The review, by Shaheen Lakhan, PhD, and Marie Rowland, PhD, of the Global Neuroscience Initiative Foundation in Los Angeles, found that five of six published studies they analyzed reported a reduction in spasticity and an improvement in mobility in MS patients treated with marijuana extracts.
Lakhan tells WebMD in an email that the extracts were administered orally. The reviewed studies included the use of cannabis extracts delta9-tetrahydrocannabinol, or THC, and cannabidiol, or CBD, in people with MS.
"We found evidence that combined THC and CBD extracts may provide therapeutic benefit for MS spasticity symptoms," Lakhan says in a news release.
Involuntary muscle spasms (spasticity) are common symptoms of MS. The researchers say that many existing therapies for this condition are difficult to obtain, ineffective, or associated with intolerable side effects.
Side effects varied greatly and depended on the amount needed to limit spasticity, the researchers write.

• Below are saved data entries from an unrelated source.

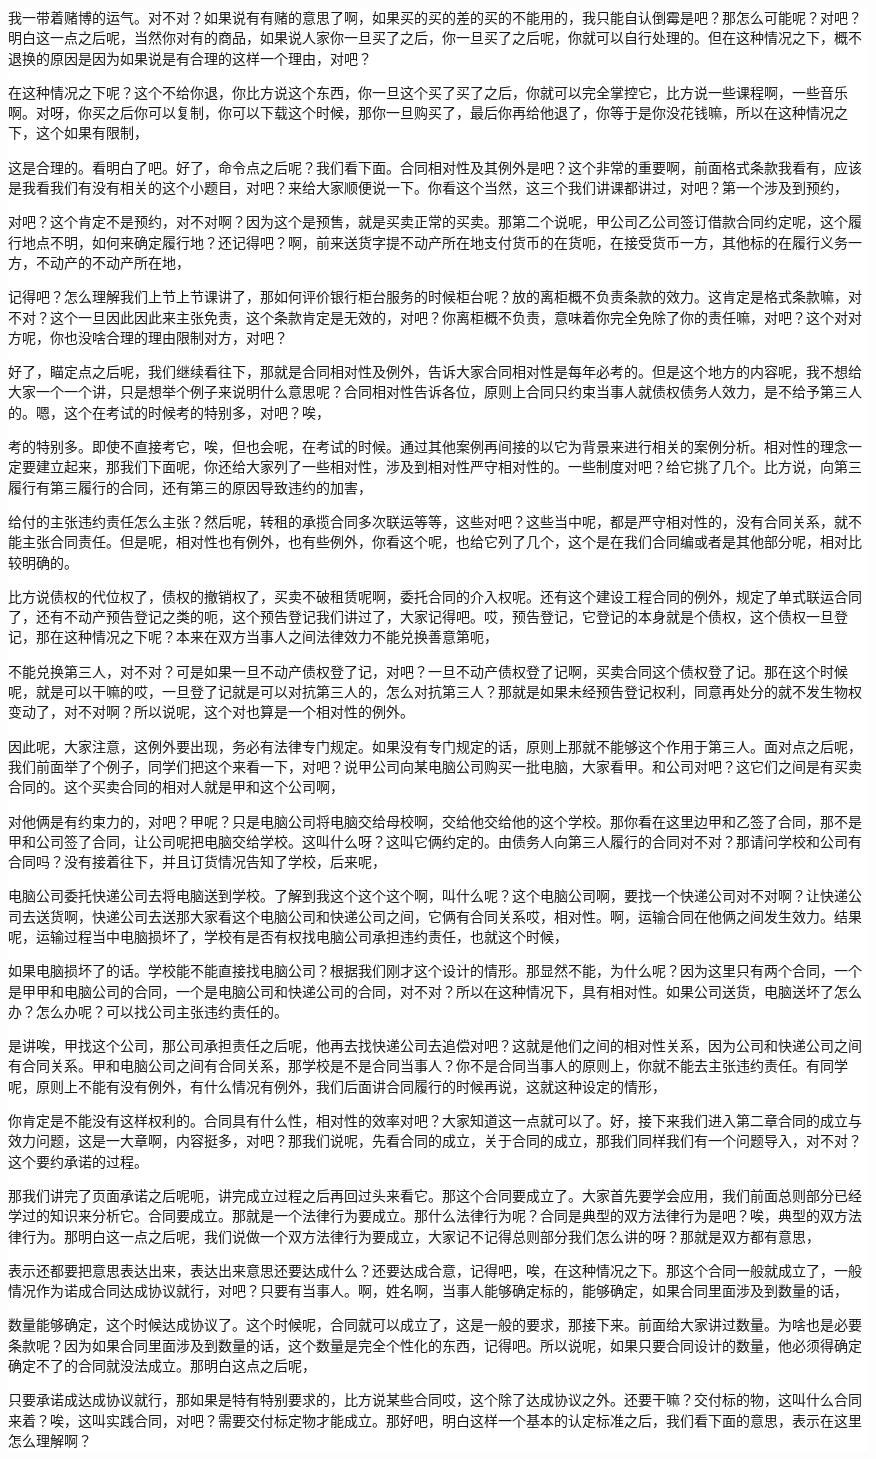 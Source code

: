 我一带着赌博的运气。对不对？如果说有有赌的意思了啊，如果买的买的差的买的不能用的，我只能自认倒霉是吧？那怎么可能呢？对吧？明白这一点之后呢，当然你对有的商品，如果说人家你一旦买了之后，你一旦买了之后呢，你就可以自行处理的。但在这种情况之下，概不退换的原因是因为如果说是有合理的这样一个理由，对吧？

在这种情况之下呢？这个不给你退，你比方说这个东西，你一旦这个买了买了之后，你就可以完全掌控它，比方说一些课程啊，一些音乐啊。对呀，你买之后你可以复制，你可以下载这个时候，那你一旦购买了，最后你再给他退了，你等于是你没花钱嘛，所以在这种情况之下，这个如果有限制，

这是合理的。看明白了吧。好了，命令点之后呢？我们看下面。合同相对性及其例外是吧？这个非常的重要啊，前面格式条款我看有，应该是我看我们有没有相关的这个小题目，对吧？来给大家顺便说一下。你看这个当然，这三个我们讲课都讲过，对吧？第一个涉及到预约，

对吧？这个肯定不是预约，对不对啊？因为这个是预售，就是买卖正常的买卖。那第二个说呢，甲公司乙公司签订借款合同约定呢，这个履行地点不明，如何来确定履行地？还记得吧？啊，前来送货字提不动产所在地支付货币的在货呃，在接受货币一方，其他标的在履行义务一方，不动产的不动产所在地，

记得吧？怎么理解我们上节上节课讲了，那如何评价银行柜台服务的时候柜台呢？放的离柜概不负责条款的效力。这肯定是格式条款嘛，对不对？这个一旦因此因此来主张免责，这个条款肯定是无效的，对吧？你离柜概不负责，意味着你完全免除了你的责任嘛，对吧？这个对对方呢，你也没啥合理的理由限制对方，对吧？

好了，瞄定点之后呢，我们继续看往下，那就是合同相对性及例外，告诉大家合同相对性是每年必考的。但是这个地方的内容呢，我不想给大家一个一个讲，只是想举个例子来说明什么意思呢？合同相对性告诉各位，原则上合同只约束当事人就债权债务人效力，是不给予第三人的。嗯，这个在考试的时候考的特别多，对吧？唉，

考的特别多。即使不直接考它，唉，但也会呢，在考试的时候。通过其他案例再间接的以它为背景来进行相关的案例分析。相对性的理念一定要建立起来，那我们下面呢，你还给大家列了一些相对性，涉及到相对性严守相对性的。一些制度对吧？给它挑了几个。比方说，向第三履行有第三履行的合同，还有第三的原因导致违约的加害，

给付的主张违约责任怎么主张？然后呢，转租的承揽合同多次联运等等，这些对吧？这些当中呢，都是严守相对性的，没有合同关系，就不能主张合同责任。但是呢，相对性也有例外，也有些例外，你看这个呢，也给它列了几个，这个是在我们合同编或者是其他部分呢，相对比较明确的。

比方说债权的代位权了，债权的撤销权了，买卖不破租赁呢啊，委托合同的介入权呢。还有这个建设工程合同的例外，规定了单式联运合同了，还有不动产预告登记之类的呃，这个预告登记我们讲过了，大家记得吧。哎，预告登记，它登记的本身就是个债权，这个债权一旦登记，那在这种情况之下呢？本来在双方当事人之间法律效力不能兑换善意第呃，

不能兑换第三人，对不对？可是如果一旦不动产债权登了记，对吧？一旦不动产债权登了记啊，买卖合同这个债权登了记。那在这个时候呢，就是可以干嘛的哎，一旦登了记就是可以对抗第三人的，怎么对抗第三人？那就是如果未经预告登记权利，同意再处分的就不发生物权变动了，对不对啊？所以说呢，这个对也算是一个相对性的例外。

因此呢，大家注意，这例外要出现，务必有法律专门规定。如果没有专门规定的话，原则上那就不能够这个作用于第三人。面对点之后呢，我们前面举了个例子，同学们把这个来看一下，对吧？说甲公司向某电脑公司购买一批电脑，大家看甲。和公司对吧？这它们之间是有买卖合同的。这个买卖合同的相对人就是甲和这个公司啊，

对他俩是有约束力的，对吧？甲呢？只是电脑公司将电脑交给母校啊，交给他交给他的这个学校。那你看在这里边甲和乙签了合同，那不是甲和公司签了合同，让公司呢把电脑交给学校。这叫什么呀？这叫它俩约定的。由债务人向第三人履行的合同对不对？那请问学校和公司有合同吗？没有接着往下，并且订货情况告知了学校，后来呢，

电脑公司委托快递公司去将电脑送到学校。了解到我这个这个这个啊，叫什么呢？这个电脑公司啊，要找一个快递公司对不对啊？让快递公司去送货啊，快递公司去送那大家看这个电脑公司和快递公司之间，它俩有合同关系哎，相对性。啊，运输合同在他俩之间发生效力。结果呢，运输过程当中电脑损坏了，学校有是否有权找电脑公司承担违约责任，也就这个时候，

如果电脑损坏了的话。学校能不能直接找电脑公司？根据我们刚才这个设计的情形。那显然不能，为什么呢？因为这里只有两个合同，一个是甲甲和电脑公司的合同，一个是电脑公司和快递公司的合同，对不对？所以在这种情况下，具有相对性。如果公司送货，电脑送坏了怎么办？怎么办呢？可以找公司主张违约责任的。

是讲唉，甲找这个公司，那公司承担责任之后呢，他再去找快递公司去追偿对吧？这就是他们之间的相对性关系，因为公司和快递公司之间有合同关系。甲和电脑公司之间有合同关系，那学校是不是合同当事人？你不是合同当事人的原则上，你就不能去主张违约责任。有同学呢，原则上不能有没有例外，有什么情况有例外，我们后面讲合同履行的时候再说，这就这种设定的情形，

你肯定是不能没有这样权利的。合同具有什么性，相对性的效率对吧？大家知道这一点就可以了。好，接下来我们进入第二章合同的成立与效力问题，这是一大章啊，内容挺多，对吧？那我们说呢，先看合同的成立，关于合同的成立，那我们同样我们有一个问题导入，对不对？这个要约承诺的过程。

那我们讲完了页面承诺之后呢呃，讲完成立过程之后再回过头来看它。那这个合同要成立了。大家首先要学会应用，我们前面总则部分已经学过的知识来分析它。合同要成立。那就是一个法律行为要成立。那什么法律行为呢？合同是典型的双方法律行为是吧？唉，典型的双方法律行为。那明白这一点之后呢，我们说做一个双方法律行为要成立，大家记不记得总则部分我们怎么讲的呀？那就是双方都有意思，

表示还都要把意思表达出来，表达出来意思还要达成什么？还要达成合意，记得吧，唉，在这种情况之下。那这个合同一般就成立了，一般情况作为诺成合同达成协议就行，对吧？只要有当事人。啊，姓名啊，当事人能够确定标的，能够确定，如果合同里面涉及到数量的话，

数量能够确定，这个时候达成协议了。这个时候呢，合同就可以成立了，这是一般的要求，那接下来。前面给大家讲过数量。为啥也是必要条款呢？因为如果合同里面涉及到数量的话，这个数量是完全个性化的东西，记得吧。所以说呢，如果只要合同设计的数量，他必须得确定确定不了的合同就没法成立。那明白这点之后呢，

只要承诺成达成协议就行，那如果是特有特别要求的，比方说某些合同哎，这个除了达成协议之外。还要干嘛？交付标的物，这叫什么合同来着？唉，这叫实践合同，对吧？需要交付标定物才能成立。那好吧，明白这样一个基本的认定标准之后，我们看下面的意思，表示在这里怎么理解啊？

However, side effects also were seen in people in placebo groups.
"Considering the distress and limitations spasticity brings to individuals with MS, it is important to carefully weigh the potential for side effects with the potential for symptom relief, they say in the news release.
Lakhan says the therapeutic potential of cannabinoids in MS "is comprehensive and should be given considerable attention."
In the paper, published in the open access journal BMC Neurology, the researchers write that recently introduced therapies of combined THC and CBD have the potential to relieve symptoms and that past reviews have suggested that cannabinoid therapy is beneficial for people with MS.
Generally, use of the marijuana extracts were well-tolerated in patients, the researchers write.
"We found evidence that combined THC and CBD extracts may provide therapeutic benefit for MS spasticity symptoms. Although some objective measures of spasticity noted improvement trends, there were no changes found to be significant in post-treatment assessments."
But subjective assessment of relief of spasticity suggested significant improvement after treatment, they write.
The reviewed studies were published between 2002 and 2007 and included data from nearly 500 people with MS. Five of the six studies analyzed reported significant improvements in spasticity; one study reported no improvement in spasticity.